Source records
--*--
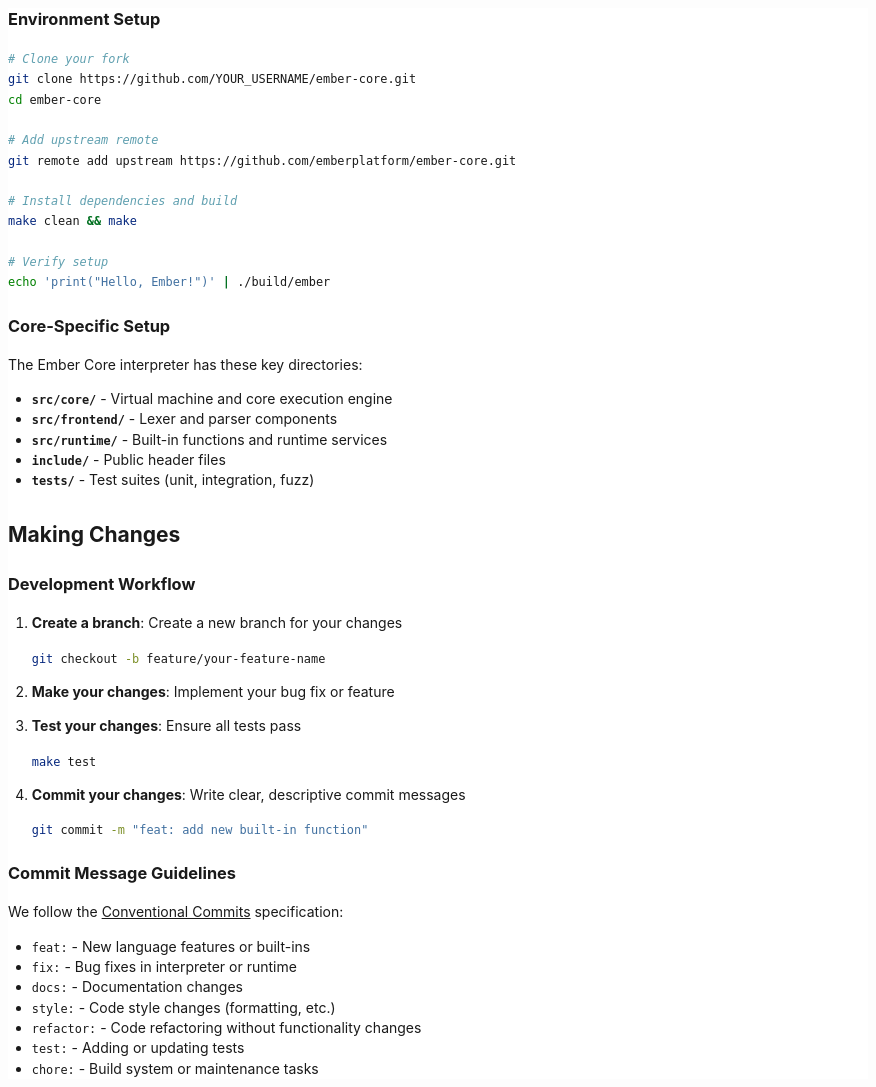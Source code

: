 ### Environment Setup

```bash
# Clone your fork
git clone https://github.com/YOUR_USERNAME/ember-core.git
cd ember-core

# Add upstream remote
git remote add upstream https://github.com/emberplatform/ember-core.git

# Install dependencies and build
make clean && make

# Verify setup
echo 'print("Hello, Ember!")' | ./build/ember
```

### Core-Specific Setup

The Ember Core interpreter has these key directories:

- **`src/core/`** - Virtual machine and core execution engine
- **`src/frontend/`** - Lexer and parser components
- **`src/runtime/`** - Built-in functions and runtime services
- **`include/`** - Public header files
- **`tests/`** - Test suites (unit, integration, fuzz)

## Making Changes

### Development Workflow

1. **Create a branch**: Create a new branch for your changes
   ```bash
   git checkout -b feature/your-feature-name
   ```

2. **Make your changes**: Implement your bug fix or feature

3. **Test your changes**: Ensure all tests pass
   ```bash
   make test
   ```

4. **Commit your changes**: Write clear, descriptive commit messages
   ```bash
   git commit -m "feat: add new built-in function"
   ```

### Commit Message Guidelines

We follow the [Conventional Commits](https://conventionalcommits.org/) specification:

- `feat:` - New language features or built-ins
- `fix:` - Bug fixes in interpreter or runtime
- `docs:` - Documentation changes
- `style:` - Code style changes (formatting, etc.)
- `refactor:` - Code refactoring without functionality changes
- `test:` - Adding or updating tests
- `chore:` - Build system or maintenance tasks
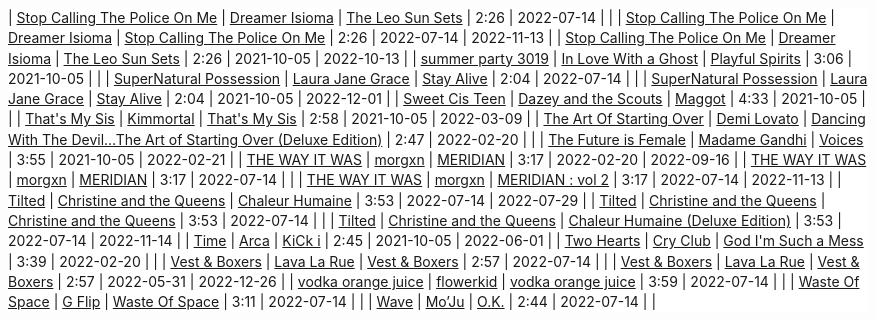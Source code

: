| [Stop Calling The Police On Me](https://open.spotify.com/track/190fPjBiTtTKbfOSuJOjhv) | [Dreamer Isioma](https://open.spotify.com/artist/6u6AbTVrbabv27DLcSrF8i) | [The Leo Sun Sets](https://open.spotify.com/album/0REInqUEj53H3tJjx1ku4Q) | 2:26 | 2022-07-14 |  |
| [Stop Calling The Police On Me](https://open.spotify.com/track/2lTDCazTtS9DBQNFLGsD2G) | [Dreamer Isioma](https://open.spotify.com/artist/6u6AbTVrbabv27DLcSrF8i) | [Stop Calling The Police On Me](https://open.spotify.com/album/2hRsGWPM5yNNqPT18QMZFX) | 2:26 | 2022-07-14 | 2022-11-13 |
| [Stop Calling The Police On Me](https://open.spotify.com/track/76onGrcd5XE3zUaEtlgZbb) | [Dreamer Isioma](https://open.spotify.com/artist/6u6AbTVrbabv27DLcSrF8i) | [The Leo Sun Sets](https://open.spotify.com/album/42yE5J7BhPoXTkDTRTgHCJ) | 2:26 | 2021-10-05 | 2022-10-13 |
| [summer party 3019](https://open.spotify.com/track/45QTRSrFVSbfTJSpHNIlaP) | [In Love With a Ghost](https://open.spotify.com/artist/21tDFddcOFDYmiobTcls2O) | [Playful Spirits](https://open.spotify.com/album/6lLhOnxSvlUgzvm3a6kByS) | 3:06 | 2021-10-05 |  |
| [SuperNatural Possession](https://open.spotify.com/track/2argENW2MZGxj0TwGtH2RZ) | [Laura Jane Grace](https://open.spotify.com/artist/4yfPiAauSgUfyc4k4WtwM9) | [Stay Alive](https://open.spotify.com/album/4Q8RNU12a8ZZl49RNS2NPh) | 2:04 | 2022-07-14 |  |
| [SuperNatural Possession](https://open.spotify.com/track/7rW0sRWMxWCMEF0Cd9kbu0) | [Laura Jane Grace](https://open.spotify.com/artist/4yfPiAauSgUfyc4k4WtwM9) | [Stay Alive](https://open.spotify.com/album/2BBk7kjQwYdV0UgeYx0JYK) | 2:04 | 2021-10-05 | 2022-12-01 |
| [Sweet Cis Teen](https://open.spotify.com/track/3BtI05wNziDrIODXJqdKkK) | [Dazey and the Scouts](https://open.spotify.com/artist/3J8YGHzxEZzHRYVxGmQCvJ) | [Maggot](https://open.spotify.com/album/4o2UhvIIalZ00nvHyk2nEz) | 4:33 | 2021-10-05 |  |
| [That's My Sis](https://open.spotify.com/track/2XIeW9O9rwtgNgQ3IpQ3dF) | [Kimmortal](https://open.spotify.com/artist/0ioYxkShKhYOKpQh0ERVFS) | [That's My Sis](https://open.spotify.com/album/51YpXABPAuZmlcOViZkLLP) | 2:58 | 2021-10-05 | 2022-03-09 |
| [The Art Of Starting Over](https://open.spotify.com/track/0Xnczz6WOco9RiC6NyPsat) | [Demi Lovato](https://open.spotify.com/artist/6S2OmqARrzebs0tKUEyXyp) | [Dancing With The Devil…The Art of Starting Over \(Deluxe Edition\)](https://open.spotify.com/album/2zbfishc70HpcgMu8ymtri) | 2:47 | 2022-02-20 |  |
| [The Future is Female](https://open.spotify.com/track/4QRqYAX5SP1DmXESnxanmr) | [Madame Gandhi](https://open.spotify.com/artist/1zBHbitf3pjF7W00UIFfVf) | [Voices](https://open.spotify.com/album/5l9seKsDpX6RCaJrPDTfKF) | 3:55 | 2021-10-05 | 2022-02-21 |
| [THE WAY IT WAS](https://open.spotify.com/track/094rsWrIFSy88FRwqOTXFZ) | [morgxn](https://open.spotify.com/artist/034u8Qcs47NHkRQXaWkLXW) | [MERIDIAN](https://open.spotify.com/album/4zw23pZvaFm3IlUFhPT3Ss) | 3:17 | 2022-02-20 | 2022-09-16 |
| [THE WAY IT WAS](https://open.spotify.com/track/0XSfuhUFGOsEDjZX9I4BYN) | [morgxn](https://open.spotify.com/artist/034u8Qcs47NHkRQXaWkLXW) | [MERIDIAN](https://open.spotify.com/album/4uH776h4uovgy3YYG1vbKC) | 3:17 | 2022-07-14 |  |
| [THE WAY IT WAS](https://open.spotify.com/track/4wRZZAoBoLXpG9BvMrQSQI) | [morgxn](https://open.spotify.com/artist/034u8Qcs47NHkRQXaWkLXW) | [MERIDIAN : vol 2](https://open.spotify.com/album/3fUEakbFshQVhPIvdKnguJ) | 3:17 | 2022-07-14 | 2022-11-13 |
| [Tilted](https://open.spotify.com/track/2ILilOGEh31uHITYFazrLM) | [Christine and the Queens](https://open.spotify.com/artist/04vj3iPUiVh5melWr0w3xT) | [Chaleur Humaine](https://open.spotify.com/album/0xWXamgZr4z2zSYrvcoOar) | 3:53 | 2022-07-14 | 2022-07-29 |
| [Tilted](https://open.spotify.com/track/4U6GYrZi0xvNkUmFitCDED) | [Christine and the Queens](https://open.spotify.com/artist/04vj3iPUiVh5melWr0w3xT) | [Christine and the Queens](https://open.spotify.com/album/5qYhFUAumctJEgm6nFJJfO) | 3:53 | 2022-07-14 |  |
| [Tilted](https://open.spotify.com/track/5dwMQwZvaPo9QzPqRF3aaR) | [Christine and the Queens](https://open.spotify.com/artist/04vj3iPUiVh5melWr0w3xT) | [Chaleur Humaine \(Deluxe Edition\)](https://open.spotify.com/album/3jc4mNSSIjakdzeD63qpQt) | 3:53 | 2022-07-14 | 2022-11-14 |
| [Time](https://open.spotify.com/track/3XdXixlx3MoVzfL7pu9hx6) | [Arca](https://open.spotify.com/artist/4SQdUpG4f7UbkJG3cJ2Iyj) | [KiCk i](https://open.spotify.com/album/6fumIfDEAppI5NCGHQEBSr) | 2:45 | 2021-10-05 | 2022-06-01 |
| [Two Hearts](https://open.spotify.com/track/0Eq0AFKaU0Ccpu179DKciG) | [Cry Club](https://open.spotify.com/artist/41KaTg5AhCYSn2MUUJq0P3) | [God I'm Such a Mess](https://open.spotify.com/album/7e3GRkv2O4UYloc84l7wLD) | 3:39 | 2022-02-20 |  |
| [Vest & Boxers](https://open.spotify.com/track/3uKhV3k4ywsQr5PRE5GEoa) | [Lava La Rue](https://open.spotify.com/artist/271bbpX3pdCi56ZJA1jQ43) | [Vest & Boxers](https://open.spotify.com/album/4akyZViUpVRBnxTpfhJCZC) | 2:57 | 2022-07-14 |  |
| [Vest & Boxers](https://open.spotify.com/track/6f2877TmbjnqZEqeQEGi3o) | [Lava La Rue](https://open.spotify.com/artist/271bbpX3pdCi56ZJA1jQ43) | [Vest & Boxers](https://open.spotify.com/album/1Grk1vw2BVPcwvci9xcHy1) | 2:57 | 2022-05-31 | 2022-12-26 |
| [vodka orange juice](https://open.spotify.com/track/2yx7j2SdTCDYcDGPRFdSBz) | [flowerkid](https://open.spotify.com/artist/4VFDBAAO80bu4bTcVJ6M8i) | [vodka orange juice](https://open.spotify.com/album/1WyIXN8s7H1sE4aZDOAhU9) | 3:59 | 2022-07-14 |  |
| [Waste Of Space](https://open.spotify.com/track/0BDqmjPsTGs5Lwazq3Evay) | [G Flip](https://open.spotify.com/artist/4SdIXLzfabqU61iK7SnKAU) | [Waste Of Space](https://open.spotify.com/album/3J1NykEkJU34GlEPPPWLuZ) | 3:11 | 2022-07-14 |  |
| [Wave](https://open.spotify.com/track/4uhSS1aE2C4j9lk7Ea7XiW) | [Mo’Ju](https://open.spotify.com/artist/08kSC3EyOASw4LU1BmBG6g) | [O.K.](https://open.spotify.com/album/2roZhR0fCZQbphZ0M7Ek01) | 2:44 | 2022-07-14 |  |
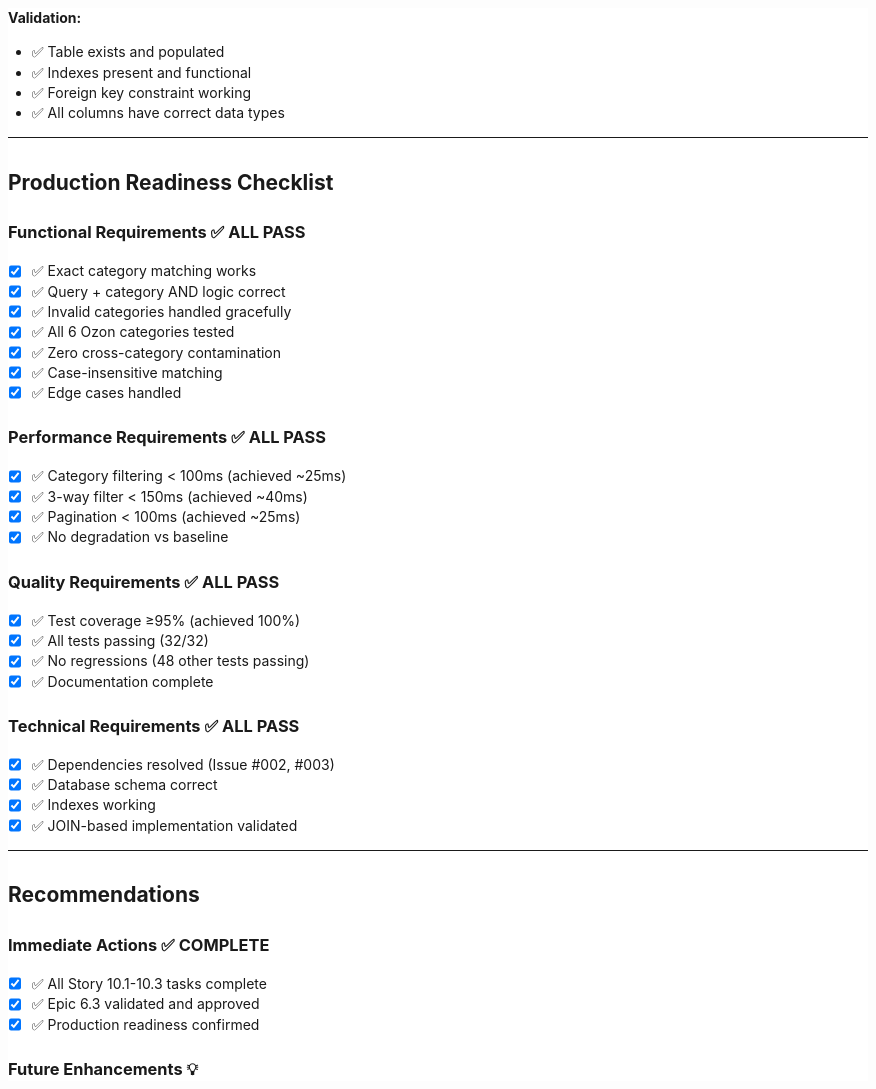 **Validation:**
- ✅ Table exists and populated
- ✅ Indexes present and functional
- ✅ Foreign key constraint working
- ✅ All columns have correct data types

---

## Production Readiness Checklist

### Functional Requirements ✅ ALL PASS

- [x] ✅ Exact category matching works
- [x] ✅ Query + category AND logic correct
- [x] ✅ Invalid categories handled gracefully
- [x] ✅ All 6 Ozon categories tested
- [x] ✅ Zero cross-category contamination
- [x] ✅ Case-insensitive matching
- [x] ✅ Edge cases handled

### Performance Requirements ✅ ALL PASS

- [x] ✅ Category filtering < 100ms (achieved ~25ms)
- [x] ✅ 3-way filter < 150ms (achieved ~40ms)
- [x] ✅ Pagination < 100ms (achieved ~25ms)
- [x] ✅ No degradation vs baseline

### Quality Requirements ✅ ALL PASS

- [x] ✅ Test coverage ≥95% (achieved 100%)
- [x] ✅ All tests passing (32/32)
- [x] ✅ No regressions (48 other tests passing)
- [x] ✅ Documentation complete

### Technical Requirements ✅ ALL PASS

- [x] ✅ Dependencies resolved (Issue #002, #003)
- [x] ✅ Database schema correct
- [x] ✅ Indexes working
- [x] ✅ JOIN-based implementation validated

---

## Recommendations

### Immediate Actions ✅ COMPLETE

- [x] ✅ All Story 10.1-10.3 tasks complete
- [x] ✅ Epic 6.3 validated and approved
- [x] ✅ Production readiness confirmed

### Future Enhancements 💡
--*--
Your output must contain exactly the lines from the one containing "- ✅ Foreign key constraint working" to the final line of the data above, and no other text.

Written response.
- ✅ Foreign key constraint working
- ✅ All columns have correct data types

---

## Production Readiness Checklist

### Functional Requirements ✅ ALL PASS

- [x] ✅ Exact category matching works
- [x] ✅ Query + category AND logic correct
- [x] ✅ Invalid categories handled gracefully
- [x] ✅ All 6 Ozon categories tested
- [x] ✅ Zero cross-category contamination
- [x] ✅ Case-insensitive matching
- [x] ✅ Edge cases handled

### Performance Requirements ✅ ALL PASS

- [x] ✅ Category filtering < 100ms (achieved ~25ms)
- [x] ✅ 3-way filter < 150ms (achieved ~40ms)
- [x] ✅ Pagination < 100ms (achieved ~25ms)
- [x] ✅ No degradation vs baseline

### Quality Requirements ✅ ALL PASS

- [x] ✅ Test coverage ≥95% (achieved 100%)
- [x] ✅ All tests passing (32/32)
- [x] ✅ No regressions (48 other tests passing)
- [x] ✅ Documentation complete

### Technical Requirements ✅ ALL PASS

- [x] ✅ Dependencies resolved (Issue #002, #003)
- [x] ✅ Database schema correct
- [x] ✅ Indexes working
- [x] ✅ JOIN-based implementation validated

---

## Recommendations

### Immediate Actions ✅ COMPLETE

- [x] ✅ All Story 10.1-10.3 tasks complete
- [x] ✅ Epic 6.3 validated and approved
- [x] ✅ Production readiness confirmed

### Future Enhancements 💡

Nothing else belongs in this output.